Ungefähr 394 Euro im Monat bekommt ein 16-jähriges Kind, dessen Vater nicht zahlt. Ab Anfang 2027 soll es das nicht mehr geben. Bundesfamilienministerin Karin Prien (CDU) hat das so geplant: Altersgrenze runter, Ausgaben runter, Kommunen entlastet. Rund 400 Millionen Euro jährlich sollen auf diesem Weg eingespart werden.

Die SPD sagt: nicht mit uns.

Das ist ihr gutes Recht — und ihr gutes Argument. Denn der Steelman für Priens Position trägt nur halb. Ja, die Ausgaben haben sich seit der Reform von 2017 vervierfacht, auf zuletzt 3,27 Milliarden Euro jährlich (Stand 2025). Ja, Kommunen tragen 60 Prozent dieser Kosten, und ihre Haushaltslage ist real angespannt. Ja, die Rückgriffsquote — also das Geld, das der Staat von säumigen Unterhaltspflichtigen zurückholt — lag 2025 bei gerade einmal 585 Millionen Euro, knapp 18 Prozent der Ausgaben. Ein System, das Schulden für andere tilgt und kaum davon zurücksieht, hat ein Strukturproblem.

Aber die Lösung, die Prien wählt, adressiert das Strukturproblem nicht. Sie kürzt den Ausgang, nicht den Eingang. Wer die Rückholquote von 18 auf, sagen wir, 35 Prozent brächte, hätte mehr gewonnen als die geplante Kürzung — ohne dass ein einziges Kind den Vorschuss verliert.

Dazu kommt ein Rechenkunststück, das die SPD zu Recht benennt: Ein Teil der betroffenen Familien liegt knapp über der Bürgergeld-Grenze. Fällt der Vorschuss weg, rutschen sie darunter — und beziehen dann Bürgergeld. Das spart dem Bund weniger als geplant, belastet dafür die Jobcenter.
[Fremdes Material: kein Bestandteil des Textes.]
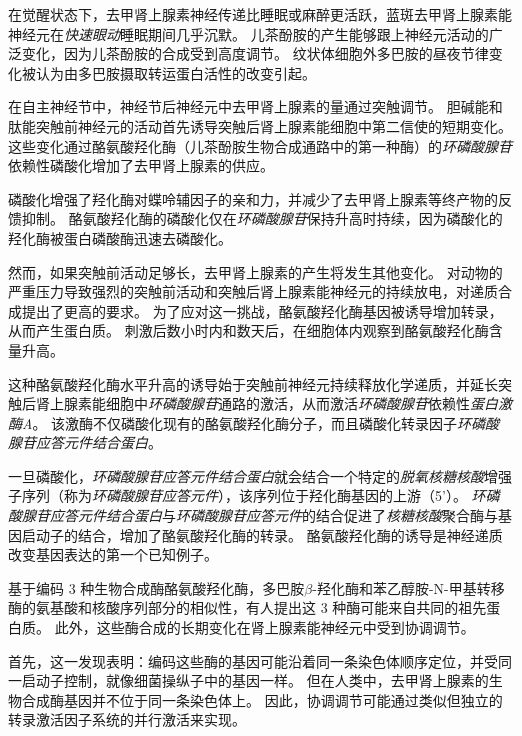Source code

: \begin{proposition}[儿茶酚胺的产生随神经元活动而变化] \label{box:16_1}
	
	\quad \quad 在觉醒状态下，去甲肾上腺素神经传递比睡眠或麻醉更活跃，蓝斑去甲肾上腺素能神经元在\textit{快速眼动}睡眠期间几乎沉默。
	儿茶酚胺的产生能够跟上神经元活动的广泛变化，因为儿茶酚胺的合成受到高度调节。
	纹状体细胞外多巴胺的昼夜节律变化被认为由多巴胺摄取转运蛋白活性的改变引起。
	
	\quad \quad 在自主神经节中，神经节后神经元中去甲肾上腺素的量通过突触调节。
	胆碱能和肽能突触前神经元的活动首先诱导突触后肾上腺素能细胞中第二信使的短期变化。
	这些变化通过酪氨酸羟化酶（儿茶酚胺生物合成通路中的第一种酶）的\textit{环磷酸腺苷}依赖性磷酸化增加了去甲肾上腺素的供应。
	
	\quad \quad 磷酸化增强了羟化酶对蝶呤辅因子的亲和力，并减少了去甲肾上腺素等终产物的反馈抑制。
	酪氨酸羟化酶的磷酸化仅在\textit{环磷酸腺苷}保持升高时持续，因为磷酸化的羟化酶被蛋白磷酸酶迅速去磷酸化。
	
	\quad \quad 然而，如果突触前活动足够长，去甲肾上腺素的产生将发生其他变化。
	对动物的严重压力导致强烈的突触前活动和突触后肾上腺素能神经元的持续放电，对递质合成提出了更高的要求。
	为了应对这一挑战，酪氨酸羟化酶基因被诱导增加转录，从而产生蛋白质。
	刺激后数小时内和数天后，在细胞体内观察到酪氨酸羟化酶含量升高。
	
	\quad \quad 这种酪氨酸羟化酶水平升高的诱导始于突触前神经元持续释放化学递质，并延长突触后肾上腺素能细胞中\textit{环磷酸腺苷}通路的激活，从而激活\textit{环磷酸腺苷}依赖性\textit{蛋白激酶A}。
	该激酶不仅磷酸化现有的酪氨酸羟化酶分子，而且磷酸化转录因子\textit{环磷酸腺苷应答元件结合蛋白}。
	
	\quad \quad 一旦磷酸化，\textit{环磷酸腺苷应答元件结合蛋白}就会结合一个特定的\textit{脱氧核糖核酸}增强子序列（称为\textit{环磷酸腺苷应答元件}），该序列位于羟化酶基因的上游（5'）。
	\textit{环磷酸腺苷应答元件结合蛋白}与\textit{环磷酸腺苷应答元件}的结合促进了\textit{核糖核酸}聚合酶与基因启动子的结合，增加了酪氨酸羟化酶的转录。
	酪氨酸羟化酶的诱导是神经递质改变基因表达的第一个已知例子。
	
	\quad \quad 基于编码 3 种生物合成酶酪氨酸羟化酶，多巴胺$\beta$-羟化酶和苯乙醇胺-N-甲基转移酶的氨基酸和核酸序列部分的相似性，有人提出这 3 种酶可能来自共同的祖先蛋白质。
	此外，这些酶合成的长期变化在肾上腺素能神经元中受到协调调节。
	
	\quad \quad 首先，这一发现表明：编码这些酶的基因可能沿着同一条染色体顺序定位，并受同一启动子控制，就像细菌操纵子中的基因一样。
	但在人类中，去甲肾上腺素的生物合成酶基因并不位于同一条染色体上。
	因此，协调调节可能通过类似但独立的转录激活因子系统的并行激活来实现。
	
\end{proposition}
Das Geld wandert, es verschwindet nicht.

Für Familien, die knapp über dieser Grenze leben und trotzdem nicht ins Bürgergeld fallen, gibt es kein Auffangnetz. Für sie ist die Kürzung ein echter Verlust: 394 Euro weniger im Monat, kein Ersatz, keine Übergangsregelung.

Soweit das Argument der SPD. Es ist stichhaltig. Nur: Es ist nicht vollständig.

Wer die Kürzung ablehnt, muss erklären, wie die Kostendynamik gebremst wird. Die SPD fordert konsequentere Eintreibung von Unterhaltszahlungen — richtig, notwendig, längst überfällig. Familienministerin Prien hat selbst angedeutet, dass sie an Maßnahmen arbeitet, die Druck auf säumige Zahler erhöhen sollen, etwa befristete Fahrverbote. Was das konkret bringen würde, ist offen; der Referentenentwurf liegt noch nicht vor. Die SPD schuldet an dieser Stelle mehr als das Versprechen des besseren Wegs. Ein Alternativkonzept mit Zahlen wäre das Minimum.

Dass sie es bislang nicht liefert, macht ihren Widerstand politisch korrekt und sozialpolitisch anständig — aber argumentativ unfertig.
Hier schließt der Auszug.